Task to carry out: The answer is a number and nothing else: the count of lines in these entries containing the word "Parameternamen".

Records provided:
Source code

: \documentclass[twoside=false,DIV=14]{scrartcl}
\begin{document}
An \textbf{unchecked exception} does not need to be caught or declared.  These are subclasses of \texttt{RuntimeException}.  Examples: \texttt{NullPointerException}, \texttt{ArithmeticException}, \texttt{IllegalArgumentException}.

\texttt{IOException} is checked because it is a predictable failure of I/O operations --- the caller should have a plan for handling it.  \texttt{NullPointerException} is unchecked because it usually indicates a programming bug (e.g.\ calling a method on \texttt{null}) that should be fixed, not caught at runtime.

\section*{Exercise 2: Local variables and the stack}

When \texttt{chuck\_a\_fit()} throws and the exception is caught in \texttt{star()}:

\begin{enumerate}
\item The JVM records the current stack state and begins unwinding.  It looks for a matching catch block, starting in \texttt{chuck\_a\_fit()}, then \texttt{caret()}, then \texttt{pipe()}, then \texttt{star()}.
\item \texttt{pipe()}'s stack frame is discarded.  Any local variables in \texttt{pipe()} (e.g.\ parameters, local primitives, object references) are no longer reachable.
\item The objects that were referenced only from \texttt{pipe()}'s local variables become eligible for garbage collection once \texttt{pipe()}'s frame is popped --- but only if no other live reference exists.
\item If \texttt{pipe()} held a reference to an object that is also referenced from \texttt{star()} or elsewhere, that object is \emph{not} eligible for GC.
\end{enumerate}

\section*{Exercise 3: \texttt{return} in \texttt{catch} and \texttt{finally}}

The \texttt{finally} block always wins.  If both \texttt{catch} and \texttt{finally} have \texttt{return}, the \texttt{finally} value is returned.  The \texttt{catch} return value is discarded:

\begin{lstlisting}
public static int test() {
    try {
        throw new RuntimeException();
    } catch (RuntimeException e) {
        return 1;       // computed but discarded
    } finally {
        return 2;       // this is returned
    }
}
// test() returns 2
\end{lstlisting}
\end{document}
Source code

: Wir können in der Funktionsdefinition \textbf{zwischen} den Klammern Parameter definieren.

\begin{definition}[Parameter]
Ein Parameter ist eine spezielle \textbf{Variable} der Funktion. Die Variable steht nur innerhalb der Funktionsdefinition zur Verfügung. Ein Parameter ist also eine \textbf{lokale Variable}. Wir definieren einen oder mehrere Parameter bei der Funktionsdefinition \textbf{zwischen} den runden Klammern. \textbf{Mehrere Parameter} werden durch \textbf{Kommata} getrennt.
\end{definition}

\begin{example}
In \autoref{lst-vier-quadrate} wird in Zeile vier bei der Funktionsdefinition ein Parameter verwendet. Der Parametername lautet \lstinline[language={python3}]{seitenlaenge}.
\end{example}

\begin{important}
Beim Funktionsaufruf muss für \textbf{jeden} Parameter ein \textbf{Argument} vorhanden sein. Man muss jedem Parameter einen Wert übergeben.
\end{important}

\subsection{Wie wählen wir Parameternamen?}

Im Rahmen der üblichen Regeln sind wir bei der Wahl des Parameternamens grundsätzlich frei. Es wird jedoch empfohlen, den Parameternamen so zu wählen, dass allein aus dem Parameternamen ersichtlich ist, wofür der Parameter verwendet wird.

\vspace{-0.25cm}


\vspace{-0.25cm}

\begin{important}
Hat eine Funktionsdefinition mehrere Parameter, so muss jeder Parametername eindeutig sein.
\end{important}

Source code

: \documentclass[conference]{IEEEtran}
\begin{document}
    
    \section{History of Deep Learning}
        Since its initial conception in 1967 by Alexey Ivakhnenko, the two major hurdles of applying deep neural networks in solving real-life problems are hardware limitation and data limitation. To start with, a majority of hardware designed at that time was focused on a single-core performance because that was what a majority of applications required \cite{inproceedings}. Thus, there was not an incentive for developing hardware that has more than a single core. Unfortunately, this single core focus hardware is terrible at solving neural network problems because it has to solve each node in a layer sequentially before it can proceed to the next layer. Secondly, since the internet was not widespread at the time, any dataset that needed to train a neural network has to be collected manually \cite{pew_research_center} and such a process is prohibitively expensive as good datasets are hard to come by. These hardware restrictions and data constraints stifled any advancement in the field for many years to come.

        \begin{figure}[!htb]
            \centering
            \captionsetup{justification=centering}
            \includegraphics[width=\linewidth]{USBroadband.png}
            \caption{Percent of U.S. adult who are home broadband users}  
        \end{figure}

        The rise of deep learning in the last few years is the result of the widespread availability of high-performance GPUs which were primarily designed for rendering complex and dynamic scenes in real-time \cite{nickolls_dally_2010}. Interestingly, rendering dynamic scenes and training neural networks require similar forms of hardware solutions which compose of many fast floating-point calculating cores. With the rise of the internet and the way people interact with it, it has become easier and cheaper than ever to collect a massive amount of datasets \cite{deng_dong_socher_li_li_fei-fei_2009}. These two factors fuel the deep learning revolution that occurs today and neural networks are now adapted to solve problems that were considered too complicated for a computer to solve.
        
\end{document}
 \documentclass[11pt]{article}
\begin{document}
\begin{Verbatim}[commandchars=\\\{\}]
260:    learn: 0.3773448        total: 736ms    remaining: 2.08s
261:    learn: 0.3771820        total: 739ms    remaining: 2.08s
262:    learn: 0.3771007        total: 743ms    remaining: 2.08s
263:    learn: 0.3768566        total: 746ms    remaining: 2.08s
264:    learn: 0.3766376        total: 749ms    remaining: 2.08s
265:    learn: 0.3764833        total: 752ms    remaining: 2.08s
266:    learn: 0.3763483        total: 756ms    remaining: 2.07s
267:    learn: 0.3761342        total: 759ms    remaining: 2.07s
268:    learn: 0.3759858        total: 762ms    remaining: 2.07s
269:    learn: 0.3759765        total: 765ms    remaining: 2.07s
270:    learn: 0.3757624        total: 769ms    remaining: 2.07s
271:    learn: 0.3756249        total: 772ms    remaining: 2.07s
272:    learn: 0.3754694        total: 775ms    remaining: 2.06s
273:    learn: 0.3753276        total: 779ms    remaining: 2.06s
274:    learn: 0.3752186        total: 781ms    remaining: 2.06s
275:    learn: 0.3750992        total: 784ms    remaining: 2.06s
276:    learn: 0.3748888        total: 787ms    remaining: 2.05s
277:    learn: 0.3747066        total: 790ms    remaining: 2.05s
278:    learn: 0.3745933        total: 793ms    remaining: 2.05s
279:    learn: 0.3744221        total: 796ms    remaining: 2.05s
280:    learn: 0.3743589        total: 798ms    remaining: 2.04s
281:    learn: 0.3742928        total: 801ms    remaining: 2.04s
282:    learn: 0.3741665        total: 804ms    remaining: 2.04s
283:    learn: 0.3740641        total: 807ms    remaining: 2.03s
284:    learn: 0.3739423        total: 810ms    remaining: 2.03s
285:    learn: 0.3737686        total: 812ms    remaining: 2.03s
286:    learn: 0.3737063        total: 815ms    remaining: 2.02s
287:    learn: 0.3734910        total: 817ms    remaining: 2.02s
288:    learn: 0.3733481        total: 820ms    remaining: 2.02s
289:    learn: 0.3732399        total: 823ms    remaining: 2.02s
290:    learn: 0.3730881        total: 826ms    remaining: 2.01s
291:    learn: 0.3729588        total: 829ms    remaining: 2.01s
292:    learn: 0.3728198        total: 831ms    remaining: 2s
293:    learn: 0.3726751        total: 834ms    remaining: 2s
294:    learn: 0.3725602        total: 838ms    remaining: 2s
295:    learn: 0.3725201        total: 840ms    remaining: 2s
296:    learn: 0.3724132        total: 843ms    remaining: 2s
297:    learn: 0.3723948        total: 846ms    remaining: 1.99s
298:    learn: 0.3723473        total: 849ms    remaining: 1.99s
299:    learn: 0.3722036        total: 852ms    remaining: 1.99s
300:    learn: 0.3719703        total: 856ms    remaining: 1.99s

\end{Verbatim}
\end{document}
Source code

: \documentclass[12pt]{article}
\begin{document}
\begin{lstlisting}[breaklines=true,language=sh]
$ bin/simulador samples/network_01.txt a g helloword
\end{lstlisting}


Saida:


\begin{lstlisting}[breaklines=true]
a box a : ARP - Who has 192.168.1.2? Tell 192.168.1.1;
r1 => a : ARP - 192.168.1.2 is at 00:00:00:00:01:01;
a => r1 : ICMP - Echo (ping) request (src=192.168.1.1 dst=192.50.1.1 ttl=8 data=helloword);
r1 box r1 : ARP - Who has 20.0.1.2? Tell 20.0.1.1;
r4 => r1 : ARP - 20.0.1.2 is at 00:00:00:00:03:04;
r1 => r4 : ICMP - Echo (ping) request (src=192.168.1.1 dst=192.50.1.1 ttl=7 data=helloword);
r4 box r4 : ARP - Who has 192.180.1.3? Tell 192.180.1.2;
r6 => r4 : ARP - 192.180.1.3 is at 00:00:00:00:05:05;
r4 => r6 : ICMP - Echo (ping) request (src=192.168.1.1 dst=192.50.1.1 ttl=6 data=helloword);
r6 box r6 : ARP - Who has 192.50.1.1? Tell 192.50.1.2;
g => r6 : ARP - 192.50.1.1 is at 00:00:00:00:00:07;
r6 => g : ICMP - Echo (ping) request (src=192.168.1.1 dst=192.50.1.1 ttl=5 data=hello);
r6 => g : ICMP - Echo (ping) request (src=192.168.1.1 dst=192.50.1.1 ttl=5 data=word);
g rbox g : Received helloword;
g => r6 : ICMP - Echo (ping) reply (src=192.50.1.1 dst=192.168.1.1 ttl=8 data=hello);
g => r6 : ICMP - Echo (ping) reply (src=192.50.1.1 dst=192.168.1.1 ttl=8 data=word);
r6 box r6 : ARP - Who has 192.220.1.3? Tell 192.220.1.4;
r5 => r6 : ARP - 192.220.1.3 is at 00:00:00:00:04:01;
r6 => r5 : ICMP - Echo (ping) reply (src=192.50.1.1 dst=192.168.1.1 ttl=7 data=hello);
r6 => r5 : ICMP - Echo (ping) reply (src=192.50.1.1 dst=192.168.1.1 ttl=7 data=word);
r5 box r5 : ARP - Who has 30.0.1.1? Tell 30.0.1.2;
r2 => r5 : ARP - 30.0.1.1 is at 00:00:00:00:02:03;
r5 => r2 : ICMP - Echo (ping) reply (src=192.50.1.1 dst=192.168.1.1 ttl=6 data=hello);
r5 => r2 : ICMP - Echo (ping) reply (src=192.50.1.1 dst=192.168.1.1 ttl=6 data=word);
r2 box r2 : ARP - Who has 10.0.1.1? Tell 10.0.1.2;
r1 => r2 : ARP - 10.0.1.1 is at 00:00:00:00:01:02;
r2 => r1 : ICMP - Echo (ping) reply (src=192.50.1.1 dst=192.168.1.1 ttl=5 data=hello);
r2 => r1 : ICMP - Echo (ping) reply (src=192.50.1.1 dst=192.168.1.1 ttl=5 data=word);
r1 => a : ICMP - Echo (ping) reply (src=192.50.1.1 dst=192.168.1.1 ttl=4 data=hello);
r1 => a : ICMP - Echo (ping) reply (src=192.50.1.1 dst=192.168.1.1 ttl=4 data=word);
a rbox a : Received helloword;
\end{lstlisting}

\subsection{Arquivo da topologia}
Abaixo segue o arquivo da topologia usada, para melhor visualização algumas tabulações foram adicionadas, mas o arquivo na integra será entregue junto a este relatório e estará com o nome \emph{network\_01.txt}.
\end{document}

Response box: 2